> What you are asked to do: From the records below, find each line with the string "notificationHandleEmail" and copy it.

> Extracted entries:
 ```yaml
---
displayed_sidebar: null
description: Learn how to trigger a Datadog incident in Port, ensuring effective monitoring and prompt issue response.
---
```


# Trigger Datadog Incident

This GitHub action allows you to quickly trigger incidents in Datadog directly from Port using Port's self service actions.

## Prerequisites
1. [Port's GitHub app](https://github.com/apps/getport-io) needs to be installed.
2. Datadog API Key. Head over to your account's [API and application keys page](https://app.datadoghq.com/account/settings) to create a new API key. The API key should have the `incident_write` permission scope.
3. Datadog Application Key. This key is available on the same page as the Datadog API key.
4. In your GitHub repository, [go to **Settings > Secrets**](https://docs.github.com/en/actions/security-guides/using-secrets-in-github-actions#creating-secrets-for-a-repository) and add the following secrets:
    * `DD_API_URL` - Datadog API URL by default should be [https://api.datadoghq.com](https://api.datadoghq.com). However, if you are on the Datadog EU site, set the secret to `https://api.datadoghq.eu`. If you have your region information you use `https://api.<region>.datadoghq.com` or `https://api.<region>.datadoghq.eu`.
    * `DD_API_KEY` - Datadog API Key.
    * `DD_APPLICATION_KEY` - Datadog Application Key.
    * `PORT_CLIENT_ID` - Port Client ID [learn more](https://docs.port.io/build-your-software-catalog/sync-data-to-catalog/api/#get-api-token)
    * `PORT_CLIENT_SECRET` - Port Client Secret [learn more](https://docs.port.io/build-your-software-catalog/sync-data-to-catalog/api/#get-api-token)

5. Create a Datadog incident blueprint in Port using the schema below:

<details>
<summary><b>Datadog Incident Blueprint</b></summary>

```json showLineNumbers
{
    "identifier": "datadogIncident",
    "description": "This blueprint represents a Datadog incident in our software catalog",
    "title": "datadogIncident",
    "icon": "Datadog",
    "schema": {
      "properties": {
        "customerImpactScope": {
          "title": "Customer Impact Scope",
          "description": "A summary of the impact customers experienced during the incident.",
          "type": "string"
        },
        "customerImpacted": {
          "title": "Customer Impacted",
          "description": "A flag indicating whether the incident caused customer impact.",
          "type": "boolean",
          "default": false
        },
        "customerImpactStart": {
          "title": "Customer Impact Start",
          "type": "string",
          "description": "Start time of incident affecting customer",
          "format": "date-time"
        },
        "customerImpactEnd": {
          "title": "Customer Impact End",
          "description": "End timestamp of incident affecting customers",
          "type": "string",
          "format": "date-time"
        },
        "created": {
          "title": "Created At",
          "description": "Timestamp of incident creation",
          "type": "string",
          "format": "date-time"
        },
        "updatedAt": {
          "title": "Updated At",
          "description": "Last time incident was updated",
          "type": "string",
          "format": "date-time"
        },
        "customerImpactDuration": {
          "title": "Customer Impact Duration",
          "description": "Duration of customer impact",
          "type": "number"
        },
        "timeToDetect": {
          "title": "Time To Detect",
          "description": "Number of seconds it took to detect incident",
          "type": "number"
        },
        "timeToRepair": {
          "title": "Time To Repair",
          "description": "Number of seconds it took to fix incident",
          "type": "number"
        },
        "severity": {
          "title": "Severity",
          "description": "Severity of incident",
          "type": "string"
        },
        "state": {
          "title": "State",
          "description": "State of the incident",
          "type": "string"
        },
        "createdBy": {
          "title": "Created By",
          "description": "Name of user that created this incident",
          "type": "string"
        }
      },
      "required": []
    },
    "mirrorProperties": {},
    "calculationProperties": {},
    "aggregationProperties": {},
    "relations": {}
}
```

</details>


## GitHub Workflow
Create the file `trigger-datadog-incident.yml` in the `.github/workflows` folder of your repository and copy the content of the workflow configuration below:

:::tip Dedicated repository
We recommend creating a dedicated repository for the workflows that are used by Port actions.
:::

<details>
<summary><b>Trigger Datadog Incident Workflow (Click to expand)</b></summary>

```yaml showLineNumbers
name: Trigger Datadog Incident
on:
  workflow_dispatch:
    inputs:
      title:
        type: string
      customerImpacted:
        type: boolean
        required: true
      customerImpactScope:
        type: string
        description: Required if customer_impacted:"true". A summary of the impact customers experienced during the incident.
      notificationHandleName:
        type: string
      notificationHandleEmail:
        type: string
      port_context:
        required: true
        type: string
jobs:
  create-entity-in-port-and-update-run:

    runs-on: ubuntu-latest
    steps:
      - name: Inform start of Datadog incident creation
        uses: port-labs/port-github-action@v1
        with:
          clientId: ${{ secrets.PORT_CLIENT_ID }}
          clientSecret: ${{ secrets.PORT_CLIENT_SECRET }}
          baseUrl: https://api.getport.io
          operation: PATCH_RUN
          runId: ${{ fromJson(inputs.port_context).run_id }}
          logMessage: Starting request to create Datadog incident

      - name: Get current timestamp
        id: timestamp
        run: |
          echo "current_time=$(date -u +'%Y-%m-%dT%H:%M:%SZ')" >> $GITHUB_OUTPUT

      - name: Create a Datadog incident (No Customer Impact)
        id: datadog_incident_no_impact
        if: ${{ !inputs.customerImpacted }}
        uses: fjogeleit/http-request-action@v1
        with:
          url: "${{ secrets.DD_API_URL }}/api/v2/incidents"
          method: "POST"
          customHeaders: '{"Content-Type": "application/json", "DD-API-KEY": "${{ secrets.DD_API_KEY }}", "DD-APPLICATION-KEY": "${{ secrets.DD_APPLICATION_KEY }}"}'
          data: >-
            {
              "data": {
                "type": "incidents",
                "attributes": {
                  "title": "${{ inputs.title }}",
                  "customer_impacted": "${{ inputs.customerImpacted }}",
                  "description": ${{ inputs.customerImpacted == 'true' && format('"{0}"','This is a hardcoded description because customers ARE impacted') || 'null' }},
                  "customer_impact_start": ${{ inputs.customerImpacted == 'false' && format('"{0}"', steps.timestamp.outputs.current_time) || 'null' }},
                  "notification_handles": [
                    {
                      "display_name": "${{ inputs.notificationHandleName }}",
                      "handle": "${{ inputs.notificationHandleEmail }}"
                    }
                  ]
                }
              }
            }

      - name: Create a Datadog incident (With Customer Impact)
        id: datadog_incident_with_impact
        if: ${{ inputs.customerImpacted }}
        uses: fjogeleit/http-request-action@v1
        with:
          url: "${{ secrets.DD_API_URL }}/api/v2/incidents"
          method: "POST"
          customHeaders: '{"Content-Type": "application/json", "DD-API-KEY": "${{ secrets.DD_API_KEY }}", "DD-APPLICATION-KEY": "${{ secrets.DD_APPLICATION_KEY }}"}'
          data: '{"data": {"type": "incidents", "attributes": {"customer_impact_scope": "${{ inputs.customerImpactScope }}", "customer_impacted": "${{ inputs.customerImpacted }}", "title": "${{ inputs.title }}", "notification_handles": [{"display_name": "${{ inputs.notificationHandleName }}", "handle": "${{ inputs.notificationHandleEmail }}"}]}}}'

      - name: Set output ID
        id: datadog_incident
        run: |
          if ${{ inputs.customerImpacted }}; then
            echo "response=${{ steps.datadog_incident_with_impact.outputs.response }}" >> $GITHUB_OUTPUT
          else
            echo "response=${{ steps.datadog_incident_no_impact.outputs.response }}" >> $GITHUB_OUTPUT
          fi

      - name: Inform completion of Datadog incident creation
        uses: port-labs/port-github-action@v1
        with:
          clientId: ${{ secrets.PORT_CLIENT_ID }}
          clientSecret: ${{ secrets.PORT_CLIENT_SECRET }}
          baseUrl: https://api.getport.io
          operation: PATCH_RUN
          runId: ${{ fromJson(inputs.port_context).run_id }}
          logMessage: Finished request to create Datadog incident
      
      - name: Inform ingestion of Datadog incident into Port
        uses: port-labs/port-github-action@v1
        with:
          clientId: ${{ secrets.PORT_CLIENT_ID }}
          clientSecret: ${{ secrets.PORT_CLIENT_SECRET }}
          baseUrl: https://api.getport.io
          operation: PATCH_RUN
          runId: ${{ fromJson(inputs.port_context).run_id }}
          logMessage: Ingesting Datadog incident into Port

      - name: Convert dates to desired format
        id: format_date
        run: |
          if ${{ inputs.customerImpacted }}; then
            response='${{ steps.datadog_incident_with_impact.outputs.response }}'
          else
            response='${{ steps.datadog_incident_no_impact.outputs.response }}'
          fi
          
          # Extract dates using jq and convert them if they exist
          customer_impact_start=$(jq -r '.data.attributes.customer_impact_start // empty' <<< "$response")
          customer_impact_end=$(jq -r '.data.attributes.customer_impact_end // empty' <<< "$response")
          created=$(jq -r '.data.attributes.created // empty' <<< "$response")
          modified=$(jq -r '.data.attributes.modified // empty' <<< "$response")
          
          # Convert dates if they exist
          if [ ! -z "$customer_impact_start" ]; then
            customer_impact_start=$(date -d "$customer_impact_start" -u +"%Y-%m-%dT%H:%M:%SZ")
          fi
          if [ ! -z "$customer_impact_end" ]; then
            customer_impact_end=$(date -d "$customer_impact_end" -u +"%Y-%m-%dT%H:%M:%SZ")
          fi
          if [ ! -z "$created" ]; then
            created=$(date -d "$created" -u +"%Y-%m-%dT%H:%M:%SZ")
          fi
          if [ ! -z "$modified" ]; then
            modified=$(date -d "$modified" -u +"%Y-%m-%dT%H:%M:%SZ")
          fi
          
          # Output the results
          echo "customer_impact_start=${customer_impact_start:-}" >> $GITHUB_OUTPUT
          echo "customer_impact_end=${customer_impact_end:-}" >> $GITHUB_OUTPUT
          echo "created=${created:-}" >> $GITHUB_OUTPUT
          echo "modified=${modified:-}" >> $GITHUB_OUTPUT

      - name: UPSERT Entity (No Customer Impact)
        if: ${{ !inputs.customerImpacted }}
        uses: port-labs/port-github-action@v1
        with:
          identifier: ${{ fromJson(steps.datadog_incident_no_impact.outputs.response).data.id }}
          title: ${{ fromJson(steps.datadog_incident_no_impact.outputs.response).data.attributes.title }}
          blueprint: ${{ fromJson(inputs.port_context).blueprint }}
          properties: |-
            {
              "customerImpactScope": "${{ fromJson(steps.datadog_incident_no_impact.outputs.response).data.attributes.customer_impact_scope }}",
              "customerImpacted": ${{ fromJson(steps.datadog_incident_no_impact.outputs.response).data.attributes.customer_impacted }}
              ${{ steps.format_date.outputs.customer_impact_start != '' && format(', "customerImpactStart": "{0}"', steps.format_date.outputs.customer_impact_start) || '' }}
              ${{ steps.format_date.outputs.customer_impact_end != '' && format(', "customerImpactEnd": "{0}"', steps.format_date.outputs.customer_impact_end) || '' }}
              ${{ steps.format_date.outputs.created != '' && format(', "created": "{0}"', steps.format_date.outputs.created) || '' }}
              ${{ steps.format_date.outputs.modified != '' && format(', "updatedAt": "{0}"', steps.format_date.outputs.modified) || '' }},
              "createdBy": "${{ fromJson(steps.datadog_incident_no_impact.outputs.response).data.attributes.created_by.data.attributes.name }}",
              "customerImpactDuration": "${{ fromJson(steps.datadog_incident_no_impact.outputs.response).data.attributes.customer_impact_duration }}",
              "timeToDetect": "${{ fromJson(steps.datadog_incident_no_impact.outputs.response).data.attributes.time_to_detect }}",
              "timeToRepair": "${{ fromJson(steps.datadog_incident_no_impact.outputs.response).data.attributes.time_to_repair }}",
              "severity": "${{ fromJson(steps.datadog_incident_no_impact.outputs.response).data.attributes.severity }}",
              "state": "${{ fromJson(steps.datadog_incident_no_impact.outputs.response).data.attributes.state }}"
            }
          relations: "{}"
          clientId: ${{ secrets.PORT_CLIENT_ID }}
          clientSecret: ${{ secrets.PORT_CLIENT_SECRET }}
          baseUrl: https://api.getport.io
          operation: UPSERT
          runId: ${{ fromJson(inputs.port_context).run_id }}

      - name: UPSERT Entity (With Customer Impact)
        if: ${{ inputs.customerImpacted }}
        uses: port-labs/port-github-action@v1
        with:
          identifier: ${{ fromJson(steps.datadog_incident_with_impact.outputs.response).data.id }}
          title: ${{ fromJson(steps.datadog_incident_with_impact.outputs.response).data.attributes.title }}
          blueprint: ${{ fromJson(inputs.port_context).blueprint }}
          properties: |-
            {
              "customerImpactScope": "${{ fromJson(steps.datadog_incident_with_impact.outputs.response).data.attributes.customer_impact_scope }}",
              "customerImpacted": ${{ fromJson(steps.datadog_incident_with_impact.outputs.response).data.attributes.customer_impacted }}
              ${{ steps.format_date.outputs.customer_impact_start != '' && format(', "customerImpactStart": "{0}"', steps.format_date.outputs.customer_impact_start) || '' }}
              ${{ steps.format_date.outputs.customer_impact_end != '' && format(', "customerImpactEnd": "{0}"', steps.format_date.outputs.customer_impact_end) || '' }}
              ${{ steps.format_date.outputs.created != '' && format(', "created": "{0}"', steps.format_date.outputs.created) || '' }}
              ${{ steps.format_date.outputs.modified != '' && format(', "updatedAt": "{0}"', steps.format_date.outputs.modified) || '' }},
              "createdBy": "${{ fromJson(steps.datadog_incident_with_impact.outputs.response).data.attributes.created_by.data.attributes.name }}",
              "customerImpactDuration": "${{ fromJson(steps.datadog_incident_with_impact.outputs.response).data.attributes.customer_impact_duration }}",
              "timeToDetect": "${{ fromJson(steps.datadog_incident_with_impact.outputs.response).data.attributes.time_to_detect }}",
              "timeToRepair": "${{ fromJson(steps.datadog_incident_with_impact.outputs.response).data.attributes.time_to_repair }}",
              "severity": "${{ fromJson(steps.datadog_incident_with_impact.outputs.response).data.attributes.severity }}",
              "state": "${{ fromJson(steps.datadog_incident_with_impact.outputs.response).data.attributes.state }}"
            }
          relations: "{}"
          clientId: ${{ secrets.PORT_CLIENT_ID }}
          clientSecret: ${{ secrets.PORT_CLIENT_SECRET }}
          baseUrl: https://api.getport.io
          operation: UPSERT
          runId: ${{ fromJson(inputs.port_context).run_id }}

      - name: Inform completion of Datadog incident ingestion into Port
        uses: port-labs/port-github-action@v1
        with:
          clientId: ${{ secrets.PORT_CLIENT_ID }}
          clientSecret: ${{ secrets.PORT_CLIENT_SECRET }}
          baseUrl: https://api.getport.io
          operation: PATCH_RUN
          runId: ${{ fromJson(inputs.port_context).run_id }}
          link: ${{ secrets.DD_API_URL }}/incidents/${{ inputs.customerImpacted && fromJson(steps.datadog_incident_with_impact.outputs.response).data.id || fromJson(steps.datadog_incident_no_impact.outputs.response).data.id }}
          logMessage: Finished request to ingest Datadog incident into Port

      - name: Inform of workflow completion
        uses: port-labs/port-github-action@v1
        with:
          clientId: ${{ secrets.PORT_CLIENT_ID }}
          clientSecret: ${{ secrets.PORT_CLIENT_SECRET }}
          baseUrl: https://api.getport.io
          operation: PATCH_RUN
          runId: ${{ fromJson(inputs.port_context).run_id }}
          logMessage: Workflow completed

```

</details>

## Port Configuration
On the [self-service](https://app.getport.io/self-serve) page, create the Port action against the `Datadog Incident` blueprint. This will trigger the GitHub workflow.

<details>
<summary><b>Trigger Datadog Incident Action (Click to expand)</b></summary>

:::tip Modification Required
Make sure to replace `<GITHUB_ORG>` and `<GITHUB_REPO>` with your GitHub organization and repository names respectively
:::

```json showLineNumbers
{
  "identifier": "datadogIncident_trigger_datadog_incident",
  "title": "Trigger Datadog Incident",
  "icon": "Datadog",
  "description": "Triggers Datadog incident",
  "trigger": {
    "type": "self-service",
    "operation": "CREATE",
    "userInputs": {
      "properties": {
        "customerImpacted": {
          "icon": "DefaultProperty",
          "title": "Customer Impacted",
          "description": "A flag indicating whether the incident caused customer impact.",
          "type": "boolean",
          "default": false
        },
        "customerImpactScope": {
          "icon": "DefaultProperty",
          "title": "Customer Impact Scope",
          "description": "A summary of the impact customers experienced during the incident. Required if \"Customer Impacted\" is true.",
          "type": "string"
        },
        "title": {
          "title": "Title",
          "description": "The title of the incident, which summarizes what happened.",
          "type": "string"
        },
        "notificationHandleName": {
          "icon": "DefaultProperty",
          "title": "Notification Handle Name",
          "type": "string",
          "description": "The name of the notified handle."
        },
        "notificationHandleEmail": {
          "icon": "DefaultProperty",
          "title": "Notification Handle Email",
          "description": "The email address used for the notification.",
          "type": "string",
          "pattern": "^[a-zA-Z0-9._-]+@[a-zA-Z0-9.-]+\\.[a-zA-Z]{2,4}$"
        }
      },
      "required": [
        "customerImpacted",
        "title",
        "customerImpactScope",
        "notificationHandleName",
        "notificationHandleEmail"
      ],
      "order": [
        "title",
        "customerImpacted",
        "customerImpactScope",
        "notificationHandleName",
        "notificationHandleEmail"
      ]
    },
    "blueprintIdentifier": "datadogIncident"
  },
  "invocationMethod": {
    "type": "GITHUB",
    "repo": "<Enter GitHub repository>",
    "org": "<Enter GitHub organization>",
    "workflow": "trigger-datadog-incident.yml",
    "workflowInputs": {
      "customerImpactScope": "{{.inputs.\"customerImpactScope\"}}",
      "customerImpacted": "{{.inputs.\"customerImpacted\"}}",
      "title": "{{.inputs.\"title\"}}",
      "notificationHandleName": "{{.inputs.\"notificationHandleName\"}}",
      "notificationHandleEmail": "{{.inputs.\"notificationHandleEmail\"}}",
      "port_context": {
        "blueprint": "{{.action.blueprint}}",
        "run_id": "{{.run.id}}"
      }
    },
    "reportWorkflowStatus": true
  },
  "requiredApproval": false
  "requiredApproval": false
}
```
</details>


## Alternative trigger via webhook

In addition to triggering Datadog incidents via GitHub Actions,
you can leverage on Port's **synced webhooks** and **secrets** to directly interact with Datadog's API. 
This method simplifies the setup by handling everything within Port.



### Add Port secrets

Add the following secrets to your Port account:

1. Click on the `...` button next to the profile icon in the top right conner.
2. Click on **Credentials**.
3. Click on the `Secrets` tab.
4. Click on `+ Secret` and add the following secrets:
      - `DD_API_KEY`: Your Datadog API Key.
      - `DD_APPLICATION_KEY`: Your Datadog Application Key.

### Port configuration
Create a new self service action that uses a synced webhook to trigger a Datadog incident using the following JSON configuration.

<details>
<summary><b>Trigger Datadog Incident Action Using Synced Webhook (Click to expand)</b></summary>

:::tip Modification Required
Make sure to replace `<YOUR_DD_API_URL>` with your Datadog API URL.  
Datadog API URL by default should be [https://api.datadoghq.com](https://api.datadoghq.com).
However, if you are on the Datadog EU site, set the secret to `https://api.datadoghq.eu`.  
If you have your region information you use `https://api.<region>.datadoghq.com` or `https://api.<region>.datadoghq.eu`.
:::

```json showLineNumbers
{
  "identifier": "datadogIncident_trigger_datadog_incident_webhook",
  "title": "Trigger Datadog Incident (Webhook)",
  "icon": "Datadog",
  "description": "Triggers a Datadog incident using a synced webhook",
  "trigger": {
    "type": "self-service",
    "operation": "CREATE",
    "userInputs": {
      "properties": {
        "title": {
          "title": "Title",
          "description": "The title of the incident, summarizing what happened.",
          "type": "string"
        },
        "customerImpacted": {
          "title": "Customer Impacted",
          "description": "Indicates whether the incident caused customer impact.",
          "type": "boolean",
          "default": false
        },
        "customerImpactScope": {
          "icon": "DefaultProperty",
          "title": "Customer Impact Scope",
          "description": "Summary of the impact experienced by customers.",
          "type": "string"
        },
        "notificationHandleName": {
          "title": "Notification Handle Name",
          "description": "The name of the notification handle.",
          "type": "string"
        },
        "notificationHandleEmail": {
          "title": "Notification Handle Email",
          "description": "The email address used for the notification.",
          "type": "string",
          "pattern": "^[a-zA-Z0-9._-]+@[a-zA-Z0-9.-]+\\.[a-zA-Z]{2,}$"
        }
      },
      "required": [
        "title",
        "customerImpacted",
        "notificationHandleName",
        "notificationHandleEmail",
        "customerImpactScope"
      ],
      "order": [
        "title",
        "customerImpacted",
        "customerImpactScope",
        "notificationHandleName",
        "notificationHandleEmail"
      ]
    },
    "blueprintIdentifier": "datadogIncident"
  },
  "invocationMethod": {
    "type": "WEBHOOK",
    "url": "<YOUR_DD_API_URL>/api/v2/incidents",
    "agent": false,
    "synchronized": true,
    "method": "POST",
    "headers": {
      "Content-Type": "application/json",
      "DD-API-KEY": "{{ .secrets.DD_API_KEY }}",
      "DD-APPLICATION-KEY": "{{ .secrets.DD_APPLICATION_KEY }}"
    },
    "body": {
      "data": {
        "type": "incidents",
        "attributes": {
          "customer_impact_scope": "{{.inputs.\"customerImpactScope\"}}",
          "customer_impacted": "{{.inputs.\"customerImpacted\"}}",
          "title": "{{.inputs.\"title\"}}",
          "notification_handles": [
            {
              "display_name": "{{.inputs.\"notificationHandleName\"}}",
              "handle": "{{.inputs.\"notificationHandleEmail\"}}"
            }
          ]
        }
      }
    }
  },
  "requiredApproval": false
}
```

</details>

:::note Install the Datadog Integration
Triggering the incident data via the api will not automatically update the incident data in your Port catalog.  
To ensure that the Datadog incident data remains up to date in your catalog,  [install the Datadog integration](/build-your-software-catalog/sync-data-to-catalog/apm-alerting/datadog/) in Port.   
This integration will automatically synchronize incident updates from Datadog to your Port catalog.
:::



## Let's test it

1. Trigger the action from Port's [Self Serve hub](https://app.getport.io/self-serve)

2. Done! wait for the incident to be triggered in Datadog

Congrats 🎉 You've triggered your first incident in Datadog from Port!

> Written response:
      notificationHandleEmail:
                      "handle": "${{ inputs.notificationHandleEmail }}"
          data: '{"data": {"type": "incidents", "attributes": {"customer_impact_scope": "${{ inputs.customerImpactScope }}", "customer_impacted": "${{ inputs.customerImpacted }}", "title": "${{ inputs.title }}", "notification_handles": [{"display_name": "${{ inputs.notificationHandleName }}", "handle": "${{ inputs.notificationHandleEmail }}"}]}}}'
        "notificationHandleEmail": {
        "notificationHandleEmail"
        "notificationHandleEmail"
      "notificationHandleEmail": "{{.inputs.\"notificationHandleEmail\"}}",
        "notificationHandleEmail": {
        "notificationHandleEmail",
        "notificationHandleEmail"
              "handle": "{{.inputs.\"notificationHandleEmail\"}}"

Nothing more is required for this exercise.